Jessica Giroux, general counsel and managing director of Bond Dealers of America who moderated the session, asked panelists about the possibility that Congress would include a tax section that contains muni provisions in a transportation bill. The current transportation funding law expires on May 31 and whatever legislation Congress develops to take its place will have to include provisions to raise revenues to keep the Highway Trust Fund solvent or pay for transportation some other way.

But Marshall, referring to a long-term transportation bill, which most participants want, said, "There's no resolution in sight on that. I think they're just going to kick the can down the road again."

Marshall noted, "We're just ramping it up once again on tax reform." She and Micah Green, a partner at Squire Patton Boggs, said it took Congress roughly three years before passing the Tax Reform Act of 1986. The Senate Finance Committee is not expected to get reports from its tax reform working groups until May and that's almost half way through the year.

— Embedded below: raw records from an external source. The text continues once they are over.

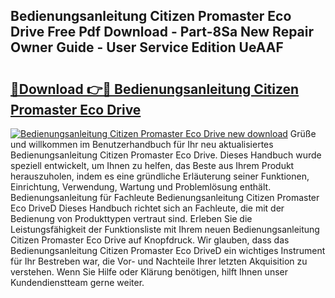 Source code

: ## Bedienungsanleitung Citizen Promaster Eco Drive Free Pdf Download - Part-8Sa New Repair Owner Guide - User Service Edition UeAAF

# <h2><a href="http://df13v4.blite.top/?on=Bedienungsanleitung+Citizen+Promaster+Eco+Drive">🔗Download 👉🔴 Bedienungsanleitung Citizen Promaster Eco Drive</a></h2>

[![Bedienungsanleitung Citizen Promaster Eco Drive new download](https://i.imgur.com/lujVjoI.png)](http://df13v4.blite.top/?on=Bedienungsanleitung+Citizen+Promaster+Eco+Drive)
Grüße und willkommen im Benutzerhandbuch für Ihr neu aktualisiertes Bedienungsanleitung Citizen Promaster Eco Drive. Dieses Handbuch wurde speziell entwickelt, um Ihnen zu helfen, das Beste aus Ihrem Produkt herauszuholen, indem es eine gründliche Erläuterung seiner Funktionen, Einrichtung, Verwendung, Wartung und Problemlösung enthält. Bedienungsanleitung für Fachleute Bedienungsanleitung Citizen Promaster Eco DriveD Dieses Handbuch richtet sich an Fachleute, die mit der Bedienung von Produkttypen vertraut sind. Erleben Sie die Leistungsfähigkeit der Funktionsliste mit Ihrem neuen Bedienungsanleitung Citizen Promaster Eco Drive auf Knopfdruck. Wir glauben, dass das Bedienungsanleitung Citizen Promaster Eco DriveD ein wichtiges Instrument für Ihr Bestreben war, die Vor- und Nachteile Ihrer letzten Akquisition zu verstehen. Wenn Sie Hilfe oder Klärung benötigen, hilft Ihnen unser Kundendienstteam gerne weiter.
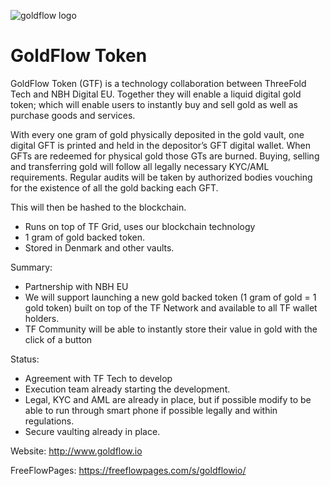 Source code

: ![goldflow logo](/img/goldflow-logo.jpg)

# GoldFlow Token

GoldFlow Token (GTF) is a technology collaboration between ThreeFold Tech and NBH Digital EU. Together they will enable a liquid digital gold token; which will enable users to instantly buy and sell gold as well as purchase goods and services.

With every one gram of gold physically deposited in the gold vault, one digital GFT is printed and held in the depositor’s GFT digital wallet. When GFTs are redeemed for physical gold those GTs are burned. Buying, selling and transferring gold will follow all legally necessary KYC/AML requirements. Regular audits will be taken by authorized bodies vouching for the existence of all the gold backing each GFT. 

This will then be hashed to the blockchain.
- Runs on top of TF Grid, uses our blockchain technology
- 1 gram of gold backed token.
- Stored in Denmark and other vaults.

Summary: 
- Partnership with NBH EU
- We will support  launching  a new gold backed token (1 gram of gold = 1 gold token) built on top of the TF Network and available to all TF wallet holders.
- TF Community will be able to instantly store their value in gold with the click of a button

Status:
- Agreement with TF Tech to develop
- Execution team already starting the development.
- Legal, KYC and AML are already in place, but if possible modify to be able to run through smart phone if possible legally and within regulations.
- Secure vaulting already in place.

Website: http://www.goldflow.io

FreeFlowPages: https://freeflowpages.com/s/goldflowio/ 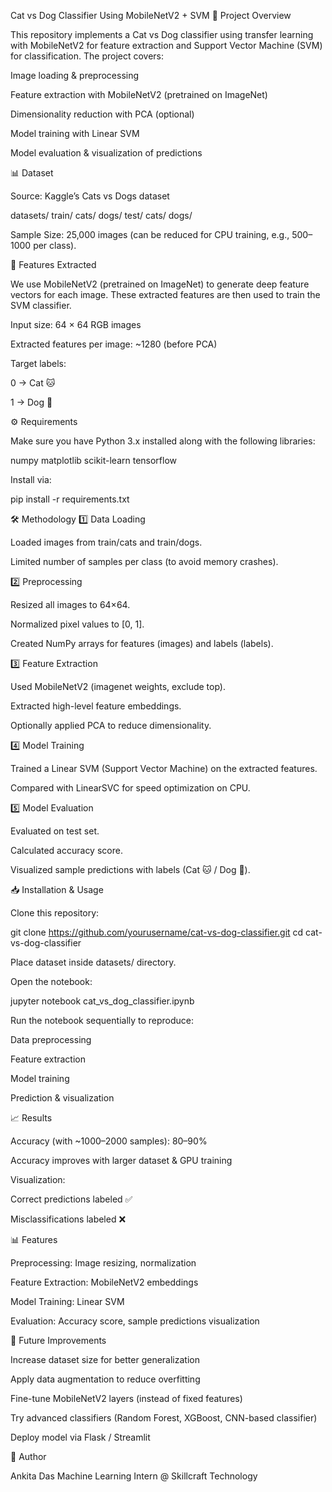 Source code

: Cat vs Dog Classifier Using MobileNetV2 + SVM
📌 Project Overview

This repository implements a Cat vs Dog classifier using transfer learning with MobileNetV2 for feature extraction and Support Vector Machine (SVM) for classification.
The project covers:

Image loading & preprocessing

Feature extraction with MobileNetV2 (pretrained on ImageNet)

Dimensionality reduction with PCA (optional)

Model training with Linear SVM

Model evaluation & visualization of predictions

📊 Dataset

Source: Kaggle’s Cats vs Dogs dataset

datasets/
    train/
        cats/
        dogs/
    test/
        cats/
        dogs/


Sample Size: 25,000 images (can be reduced for CPU training, e.g., 500–1000 per class).

🧮 Features Extracted

We use MobileNetV2 (pretrained on ImageNet) to generate deep feature vectors for each image.
These extracted features are then used to train the SVM classifier.

Input size: 64 × 64 RGB images

Extracted features per image: ~1280 (before PCA)

Target labels:

0 → Cat 🐱

1 → Dog 🐶

⚙️ Requirements

Make sure you have Python 3.x installed along with the following libraries:

numpy
matplotlib
scikit-learn
tensorflow


Install via:

pip install -r requirements.txt

🛠 Methodology
1️⃣ Data Loading

Loaded images from train/cats and train/dogs.

Limited number of samples per class (to avoid memory crashes).

2️⃣ Preprocessing

Resized all images to 64×64.

Normalized pixel values to [0, 1].

Created NumPy arrays for features (images) and labels (labels).

3️⃣ Feature Extraction

Used MobileNetV2 (imagenet weights, exclude top).

Extracted high-level feature embeddings.

Optionally applied PCA to reduce dimensionality.

4️⃣ Model Training

Trained a Linear SVM (Support Vector Machine) on the extracted features.

Compared with LinearSVC for speed optimization on CPU.

5️⃣ Model Evaluation

Evaluated on test set.

Calculated accuracy score.

Visualized sample predictions with labels (Cat 🐱 / Dog 🐶).

📥 Installation & Usage

Clone this repository:

git clone https://github.com/yourusername/cat-vs-dog-classifier.git
cd cat-vs-dog-classifier


Place dataset inside datasets/ directory.

Open the notebook:

jupyter notebook cat_vs_dog_classifier.ipynb


Run the notebook sequentially to reproduce:

Data preprocessing

Feature extraction

Model training

Prediction & visualization

📈 Results

Accuracy (with ~1000–2000 samples): 80–90%

Accuracy improves with larger dataset & GPU training

Visualization:

Correct predictions labeled ✅

Misclassifications labeled ❌

📊 Features

Preprocessing: Image resizing, normalization

Feature Extraction: MobileNetV2 embeddings

Model Training: Linear SVM

Evaluation: Accuracy score, sample predictions visualization

🔮 Future Improvements

Increase dataset size for better generalization

Apply data augmentation to reduce overfitting

Fine-tune MobileNetV2 layers (instead of fixed features)

Try advanced classifiers (Random Forest, XGBoost, CNN-based classifier)

Deploy model via Flask / Streamlit

👤 Author

Ankita Das
Machine Learning Intern @ Skillcraft Technology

"Think about 2017, How does that hit you?" Marshall asked.

Green and Marshall talked about the differences for tax reform in 1986 and now.

Green said the municipal market was more fragmented in the early 1980s, with issuers and even dealers urging Congress to support different types of tax-exempt bonds or market segments. Now the issuer and dealer groups have organized more as a public finance community, he said.

But "the unanimity of the entire community is not what it should be," Green added. "Now is the time to be coming together as an industry and as a community."

Green noted for example that some of the higher tax states have been more interested in saving state and local tax deductibility, which like municipal bond interest is also a tax expenditure that Congress could consider eliminating or restricting to gain revenues. The Joint Committee on Taxation found that over the five-year period, 2014-2018, the deductibility of state and local taxes would result in $316 billion of lost revenues. In contrast, public purpose, 501(c)(3), and private-activity bonds would result in a loss of $232 billion of lost revenues over the same period, he said.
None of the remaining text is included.